Exercise material |
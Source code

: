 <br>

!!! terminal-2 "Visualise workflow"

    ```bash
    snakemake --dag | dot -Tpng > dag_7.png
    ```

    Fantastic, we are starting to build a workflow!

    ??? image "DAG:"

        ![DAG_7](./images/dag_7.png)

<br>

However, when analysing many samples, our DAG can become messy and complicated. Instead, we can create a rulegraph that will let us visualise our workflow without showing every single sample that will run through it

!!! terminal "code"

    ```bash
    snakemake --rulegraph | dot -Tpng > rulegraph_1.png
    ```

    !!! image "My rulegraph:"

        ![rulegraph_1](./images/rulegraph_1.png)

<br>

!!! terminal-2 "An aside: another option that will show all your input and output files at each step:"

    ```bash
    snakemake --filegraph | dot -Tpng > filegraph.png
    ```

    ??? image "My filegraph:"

What is being asked |
The final stretch of the listing, from the line containing "aside: another option" through its last line, both included, is to be output exactly and by itself.

Reply |
!!! terminal-2 "An aside: another option that will show all your input and output files at each step:"

    ```bash
    snakemake --filegraph | dot -Tpng > filegraph.png
    ```

    ??? image "My filegraph:"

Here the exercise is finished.